En este sentido, el camino a recorrer en una nuestra democracia (si se quiere que sea verdadera) es muy complejo y espinoso. Son múltiples los factores a valorar por el ciudadano. Pero, sobre todo, lo que no debe de exhibir es ingenuidad:  ha de espabilar en cabeza ajena (lo ocurrido en otros países y lo que se apoya en ellos) o en la propia (lo realizado en la legislatura que apoyó). Parece elemental: no votar a la contra. Se trata de apoyar lo que se estima y se aprecia positivo para el conjunto (bien común) de los ciudadanos, para que el país avance. Nada de automatismos pues se entrega, aunque sea inconscientemente, la propia libertad.

En este contexto de reflexión, advierto que muchos eclesiásticos, incluidos altos miembros de la Jerarquía católica, caen también en la trampa del lenguaje. Se parecen demasiado a ciertos líderes políticos.

También en el mundo eclesiástico en España se encuentran quienes, al referirse a problemas sociales y políticos, apelan a los sentimientos, al corazón, a las emociones, a lo fácil y simple (a pesar de que las situaciones a que se refieren son muy complejas desde muchos puntos de vista).

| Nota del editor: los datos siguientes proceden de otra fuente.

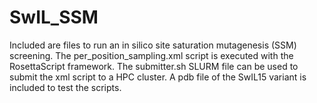 # SwIL_SSM
Included are files to run an in silico site saturation mutagenesis (SSM) screening. The per_position_sampling.xml script is executed with the RosettaScript framework. The submitter.sh SLURM file can be used to submit the xml script to a HPC cluster. A pdb file of the SwIL15 variant is included to test the scripts. 
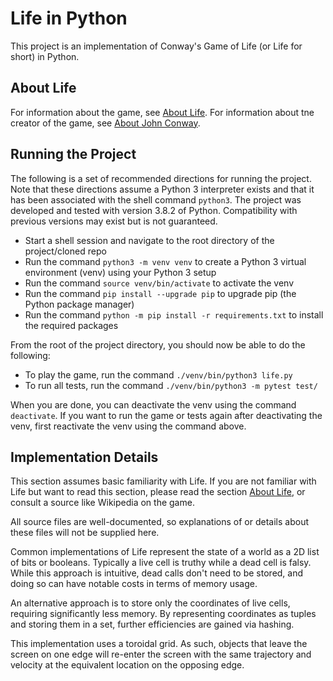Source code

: # Life in Python
This project is an implementation of Conway's Game of Life (or Life for short) in Python.

## About Life
For information about the game, see [About Life](https://github.com/bshapka/life-in-x/blob/main/ABOUT_LIFE.md).
For information about tne creator of the game, see [About John Conway](https://github.com/bshapka/life-in-x/blob/main/ABOUT_CONWAY.md).

## Running the Project
The following is a set of recommended directions for running the project. Note that these directions
assume a Python 3 interpreter exists and that it has been associated with the shell command `python3`.
The project was developed and tested with version 3.8.2 of Python. Compatibility with previous versions may 
exist but is not guaranteed.
* Start a shell session and navigate to the root directory of the project/cloned repo
* Run the command `python3 -m venv venv` to create a Python 3 virtual environment (venv) using your
Python 3 setup
* Run the command `source venv/bin/activate` to activate the venv
* Run the command `pip install --upgrade pip` to upgrade pip (the Python package manager)
* Run the command `python -m pip install -r requirements.txt` to install the required 
packages

From the root of the project directory, you should now be able to do the following:
* To play the game, run the command `./venv/bin/python3 life.py`
* To run all tests, run the command `./venv/bin/python3 -m pytest test/`

When you are done, you can deactivate the venv using the command `deactivate`. If you want to run 
the game or tests again after deactivating the venv, first reactivate the venv using the command 
above.

## Implementation Details
This section assumes basic familiarity with Life. If you are not familiar with Life but want to 
read this section, please read the section [About Life](https://github.com/bshapka/life-in-x/blob/main/ABOUT_LIFE.md), 
or consult a source like Wikipedia on the game.

All source files are well-documented, so explanations of or details about these files will not be supplied here.

Common implementations of Life represent the state of a world as a 2D list of bits or booleans. Typically 
a live cell is truthy while a dead cell is falsy. While this approach is intuitive, dead calls don't need
to be stored, and doing so can have notable costs in terms of memory usage.

An alternative approach is to store only the coordinates of live cells, requiring significantly less
memory. By representing coordinates as tuples and storing them in a set, further efficiencies are 
gained via hashing.

This implementation uses a toroidal grid. As such, objects that leave the screen on one edge will 
re-enter the screen with the same trajectory and velocity at the equivalent location on the opposing
edge.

A uno le parece (¿acaso estoy equivocado?) que puede reclamar, sobre todo de quienes ostentan puestos de liderazgo en la Iglesia en España, mayores dosis de reflexión y orientación. Es alarmante, en mi opinión, las generalidades descomprometidas que algunos ponen en circulación y que, en el fondo, sólo sirven para confundir  al receptor. Ni arrojan luz, ni hacen pensar en positivo ni sirven al interés general. Es más, a veces, a la vista de ciertos juicios e impulsos, a uno sólo le queda el lamento ante ciertos silencios o distancias respecto a la verdad. ¿Cómo es que no se llevan mejor con el Evangelio?